» What is needed
Every line below that holds the string "break" should be copied out.

» Dataset records
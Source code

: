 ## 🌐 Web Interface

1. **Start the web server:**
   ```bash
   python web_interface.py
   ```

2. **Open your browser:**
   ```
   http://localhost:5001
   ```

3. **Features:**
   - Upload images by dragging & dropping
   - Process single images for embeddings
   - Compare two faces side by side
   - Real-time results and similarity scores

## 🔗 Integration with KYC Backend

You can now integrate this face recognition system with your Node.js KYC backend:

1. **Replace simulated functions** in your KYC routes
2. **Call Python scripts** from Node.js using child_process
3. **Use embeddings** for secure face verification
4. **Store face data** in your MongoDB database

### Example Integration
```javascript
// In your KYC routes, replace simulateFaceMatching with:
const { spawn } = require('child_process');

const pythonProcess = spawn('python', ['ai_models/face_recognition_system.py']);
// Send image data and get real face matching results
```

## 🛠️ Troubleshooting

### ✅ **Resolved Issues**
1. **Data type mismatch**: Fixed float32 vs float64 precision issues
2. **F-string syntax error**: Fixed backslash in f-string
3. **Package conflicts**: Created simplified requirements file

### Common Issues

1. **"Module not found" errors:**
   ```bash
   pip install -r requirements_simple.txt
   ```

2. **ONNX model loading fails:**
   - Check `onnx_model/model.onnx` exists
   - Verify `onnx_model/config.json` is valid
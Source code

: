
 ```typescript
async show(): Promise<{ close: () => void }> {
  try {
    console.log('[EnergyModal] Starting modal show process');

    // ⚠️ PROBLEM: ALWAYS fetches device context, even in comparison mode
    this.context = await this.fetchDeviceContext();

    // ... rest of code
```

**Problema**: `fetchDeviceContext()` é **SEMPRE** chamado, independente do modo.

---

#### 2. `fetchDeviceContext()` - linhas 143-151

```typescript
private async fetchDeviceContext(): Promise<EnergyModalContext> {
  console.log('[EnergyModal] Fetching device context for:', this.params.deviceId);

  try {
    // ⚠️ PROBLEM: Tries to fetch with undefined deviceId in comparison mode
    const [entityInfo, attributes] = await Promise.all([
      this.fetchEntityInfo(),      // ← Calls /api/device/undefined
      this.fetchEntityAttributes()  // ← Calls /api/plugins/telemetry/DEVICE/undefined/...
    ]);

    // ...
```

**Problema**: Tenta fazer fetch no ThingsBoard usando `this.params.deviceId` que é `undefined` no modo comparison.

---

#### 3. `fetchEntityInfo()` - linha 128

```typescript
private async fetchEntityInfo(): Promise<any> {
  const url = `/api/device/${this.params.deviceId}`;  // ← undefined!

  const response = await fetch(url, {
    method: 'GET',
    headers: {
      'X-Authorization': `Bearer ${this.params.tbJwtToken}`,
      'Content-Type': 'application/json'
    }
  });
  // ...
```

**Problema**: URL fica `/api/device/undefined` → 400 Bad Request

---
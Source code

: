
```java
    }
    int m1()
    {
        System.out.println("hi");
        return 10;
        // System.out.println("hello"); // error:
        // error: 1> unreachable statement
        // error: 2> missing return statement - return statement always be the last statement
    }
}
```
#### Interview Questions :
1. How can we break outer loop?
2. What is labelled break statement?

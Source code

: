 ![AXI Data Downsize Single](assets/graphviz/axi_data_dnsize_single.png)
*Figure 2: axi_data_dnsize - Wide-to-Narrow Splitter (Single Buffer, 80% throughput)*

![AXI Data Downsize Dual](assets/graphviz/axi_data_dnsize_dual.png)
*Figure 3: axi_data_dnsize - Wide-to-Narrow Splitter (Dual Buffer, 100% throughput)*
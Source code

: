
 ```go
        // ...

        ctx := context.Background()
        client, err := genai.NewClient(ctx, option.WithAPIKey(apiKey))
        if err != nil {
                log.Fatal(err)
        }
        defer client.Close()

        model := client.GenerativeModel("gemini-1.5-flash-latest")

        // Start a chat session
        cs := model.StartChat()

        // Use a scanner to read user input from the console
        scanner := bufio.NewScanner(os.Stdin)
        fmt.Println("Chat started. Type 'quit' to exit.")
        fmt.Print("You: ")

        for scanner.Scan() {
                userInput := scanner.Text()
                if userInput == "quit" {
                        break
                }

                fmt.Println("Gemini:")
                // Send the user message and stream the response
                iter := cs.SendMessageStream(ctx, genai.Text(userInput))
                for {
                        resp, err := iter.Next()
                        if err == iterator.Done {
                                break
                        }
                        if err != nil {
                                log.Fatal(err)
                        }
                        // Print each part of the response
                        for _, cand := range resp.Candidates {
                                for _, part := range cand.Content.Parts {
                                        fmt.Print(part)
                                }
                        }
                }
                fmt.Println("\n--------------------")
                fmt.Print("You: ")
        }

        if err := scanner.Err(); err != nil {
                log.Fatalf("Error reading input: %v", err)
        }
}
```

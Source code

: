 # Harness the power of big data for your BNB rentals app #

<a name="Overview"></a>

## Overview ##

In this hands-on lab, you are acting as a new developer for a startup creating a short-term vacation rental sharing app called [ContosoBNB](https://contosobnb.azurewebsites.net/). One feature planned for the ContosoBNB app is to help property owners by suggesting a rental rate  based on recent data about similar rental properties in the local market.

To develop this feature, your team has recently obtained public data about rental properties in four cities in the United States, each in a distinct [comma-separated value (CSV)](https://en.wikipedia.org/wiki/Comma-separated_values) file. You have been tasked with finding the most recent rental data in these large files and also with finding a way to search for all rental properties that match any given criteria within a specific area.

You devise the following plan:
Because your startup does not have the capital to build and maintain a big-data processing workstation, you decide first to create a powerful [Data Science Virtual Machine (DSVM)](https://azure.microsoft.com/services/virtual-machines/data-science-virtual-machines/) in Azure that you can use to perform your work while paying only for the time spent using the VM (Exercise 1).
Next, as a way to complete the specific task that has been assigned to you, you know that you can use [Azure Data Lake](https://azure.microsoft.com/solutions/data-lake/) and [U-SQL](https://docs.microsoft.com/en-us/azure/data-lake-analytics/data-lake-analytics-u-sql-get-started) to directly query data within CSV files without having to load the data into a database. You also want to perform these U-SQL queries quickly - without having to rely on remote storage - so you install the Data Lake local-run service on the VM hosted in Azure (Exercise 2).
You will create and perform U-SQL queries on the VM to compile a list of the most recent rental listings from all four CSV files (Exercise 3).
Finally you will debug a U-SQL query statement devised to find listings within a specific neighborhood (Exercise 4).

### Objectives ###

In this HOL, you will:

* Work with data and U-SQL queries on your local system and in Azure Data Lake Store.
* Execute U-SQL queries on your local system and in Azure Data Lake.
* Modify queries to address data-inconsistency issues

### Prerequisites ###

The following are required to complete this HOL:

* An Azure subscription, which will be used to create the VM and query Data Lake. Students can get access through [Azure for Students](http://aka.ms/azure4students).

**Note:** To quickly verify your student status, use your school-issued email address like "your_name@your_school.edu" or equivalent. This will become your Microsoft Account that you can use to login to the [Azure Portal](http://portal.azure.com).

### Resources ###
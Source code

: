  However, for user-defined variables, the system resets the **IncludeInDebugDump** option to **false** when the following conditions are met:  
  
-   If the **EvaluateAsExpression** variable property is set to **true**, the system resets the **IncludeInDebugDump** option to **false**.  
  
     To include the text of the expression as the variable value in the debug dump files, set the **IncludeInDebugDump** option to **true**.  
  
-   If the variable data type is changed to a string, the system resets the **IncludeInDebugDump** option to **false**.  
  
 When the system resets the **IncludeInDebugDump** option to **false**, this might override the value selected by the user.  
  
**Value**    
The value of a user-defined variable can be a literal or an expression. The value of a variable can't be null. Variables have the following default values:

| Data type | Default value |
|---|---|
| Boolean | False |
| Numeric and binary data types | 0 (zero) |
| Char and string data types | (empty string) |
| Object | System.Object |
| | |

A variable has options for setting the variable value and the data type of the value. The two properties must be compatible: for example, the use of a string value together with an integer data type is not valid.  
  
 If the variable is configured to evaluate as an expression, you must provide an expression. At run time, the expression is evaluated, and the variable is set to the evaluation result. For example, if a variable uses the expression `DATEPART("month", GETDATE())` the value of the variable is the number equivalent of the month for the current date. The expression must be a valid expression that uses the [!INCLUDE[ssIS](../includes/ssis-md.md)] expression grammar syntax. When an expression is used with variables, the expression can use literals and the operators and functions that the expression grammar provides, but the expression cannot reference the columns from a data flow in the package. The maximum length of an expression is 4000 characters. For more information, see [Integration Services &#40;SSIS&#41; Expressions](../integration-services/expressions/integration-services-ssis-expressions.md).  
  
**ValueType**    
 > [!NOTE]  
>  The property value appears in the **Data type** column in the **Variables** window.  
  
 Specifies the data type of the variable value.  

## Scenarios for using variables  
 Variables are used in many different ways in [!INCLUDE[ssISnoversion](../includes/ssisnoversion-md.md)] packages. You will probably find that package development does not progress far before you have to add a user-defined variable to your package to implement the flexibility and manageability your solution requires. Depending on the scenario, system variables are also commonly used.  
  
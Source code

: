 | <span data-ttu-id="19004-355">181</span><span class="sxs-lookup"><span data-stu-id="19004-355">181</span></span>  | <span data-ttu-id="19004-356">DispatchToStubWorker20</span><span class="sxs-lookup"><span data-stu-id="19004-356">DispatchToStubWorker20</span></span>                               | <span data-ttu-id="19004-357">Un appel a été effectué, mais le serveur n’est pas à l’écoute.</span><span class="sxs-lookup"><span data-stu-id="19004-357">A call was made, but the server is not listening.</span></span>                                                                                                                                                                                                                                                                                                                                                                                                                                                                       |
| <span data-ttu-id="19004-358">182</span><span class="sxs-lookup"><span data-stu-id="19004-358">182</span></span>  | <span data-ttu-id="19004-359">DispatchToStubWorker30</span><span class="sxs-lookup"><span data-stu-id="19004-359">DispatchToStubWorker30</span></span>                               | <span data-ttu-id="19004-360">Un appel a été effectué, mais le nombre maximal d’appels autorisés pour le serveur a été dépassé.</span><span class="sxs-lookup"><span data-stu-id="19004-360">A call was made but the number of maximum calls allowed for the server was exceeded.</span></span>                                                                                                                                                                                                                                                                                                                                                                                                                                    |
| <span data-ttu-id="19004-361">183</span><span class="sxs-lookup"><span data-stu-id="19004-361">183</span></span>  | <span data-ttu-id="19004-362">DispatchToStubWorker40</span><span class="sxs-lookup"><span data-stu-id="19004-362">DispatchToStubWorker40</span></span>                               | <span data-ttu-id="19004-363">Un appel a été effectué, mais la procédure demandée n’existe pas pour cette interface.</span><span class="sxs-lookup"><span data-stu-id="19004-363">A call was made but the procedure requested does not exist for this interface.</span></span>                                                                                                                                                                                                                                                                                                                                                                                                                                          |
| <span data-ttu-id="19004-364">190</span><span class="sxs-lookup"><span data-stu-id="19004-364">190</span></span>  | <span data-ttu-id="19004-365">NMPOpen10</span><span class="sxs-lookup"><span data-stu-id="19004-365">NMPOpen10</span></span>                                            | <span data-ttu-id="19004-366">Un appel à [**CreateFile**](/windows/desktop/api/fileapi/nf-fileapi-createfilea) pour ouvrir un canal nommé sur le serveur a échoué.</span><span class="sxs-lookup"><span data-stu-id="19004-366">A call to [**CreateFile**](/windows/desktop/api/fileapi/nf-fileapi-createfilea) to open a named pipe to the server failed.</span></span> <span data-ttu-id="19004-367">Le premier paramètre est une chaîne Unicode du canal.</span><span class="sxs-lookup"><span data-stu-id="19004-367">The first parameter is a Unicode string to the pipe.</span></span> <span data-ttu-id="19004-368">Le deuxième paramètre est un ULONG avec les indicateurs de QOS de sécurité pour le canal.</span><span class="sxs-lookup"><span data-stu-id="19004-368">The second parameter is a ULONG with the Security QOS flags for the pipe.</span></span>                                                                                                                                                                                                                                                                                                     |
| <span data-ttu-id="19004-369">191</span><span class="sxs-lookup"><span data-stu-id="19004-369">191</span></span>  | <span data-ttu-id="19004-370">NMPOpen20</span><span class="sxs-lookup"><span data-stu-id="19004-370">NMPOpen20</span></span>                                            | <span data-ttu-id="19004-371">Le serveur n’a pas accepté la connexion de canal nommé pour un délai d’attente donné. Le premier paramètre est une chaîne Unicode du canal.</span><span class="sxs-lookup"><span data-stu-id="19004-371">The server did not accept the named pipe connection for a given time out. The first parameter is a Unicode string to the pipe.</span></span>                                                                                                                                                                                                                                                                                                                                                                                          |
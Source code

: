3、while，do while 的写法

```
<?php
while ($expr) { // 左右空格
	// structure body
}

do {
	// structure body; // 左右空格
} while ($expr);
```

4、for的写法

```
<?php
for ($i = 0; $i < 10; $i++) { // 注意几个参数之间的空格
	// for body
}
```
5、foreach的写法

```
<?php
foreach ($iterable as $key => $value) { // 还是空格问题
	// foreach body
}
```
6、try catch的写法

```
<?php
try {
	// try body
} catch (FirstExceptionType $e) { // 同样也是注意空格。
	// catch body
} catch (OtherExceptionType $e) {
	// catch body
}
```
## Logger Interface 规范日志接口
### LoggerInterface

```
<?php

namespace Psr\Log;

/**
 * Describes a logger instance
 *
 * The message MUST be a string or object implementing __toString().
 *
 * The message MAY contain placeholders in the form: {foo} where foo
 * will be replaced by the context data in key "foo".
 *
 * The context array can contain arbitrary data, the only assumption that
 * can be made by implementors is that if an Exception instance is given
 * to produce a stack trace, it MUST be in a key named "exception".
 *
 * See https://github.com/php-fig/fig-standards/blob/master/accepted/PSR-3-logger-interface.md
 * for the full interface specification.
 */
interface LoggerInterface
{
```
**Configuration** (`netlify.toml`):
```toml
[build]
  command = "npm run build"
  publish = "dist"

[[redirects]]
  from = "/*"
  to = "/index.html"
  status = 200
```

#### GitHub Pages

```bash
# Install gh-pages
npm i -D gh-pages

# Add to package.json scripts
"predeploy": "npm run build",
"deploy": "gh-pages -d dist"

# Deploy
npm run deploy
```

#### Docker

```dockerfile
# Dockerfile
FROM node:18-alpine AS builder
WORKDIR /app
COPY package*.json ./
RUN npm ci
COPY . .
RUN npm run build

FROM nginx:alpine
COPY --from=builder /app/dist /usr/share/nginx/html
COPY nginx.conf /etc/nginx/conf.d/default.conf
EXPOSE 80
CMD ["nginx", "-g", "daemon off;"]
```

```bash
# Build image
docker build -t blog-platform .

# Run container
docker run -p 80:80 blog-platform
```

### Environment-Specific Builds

» Answer below
1. How can we break outer loop?
2. What is labelled break statement?
                        break
                                break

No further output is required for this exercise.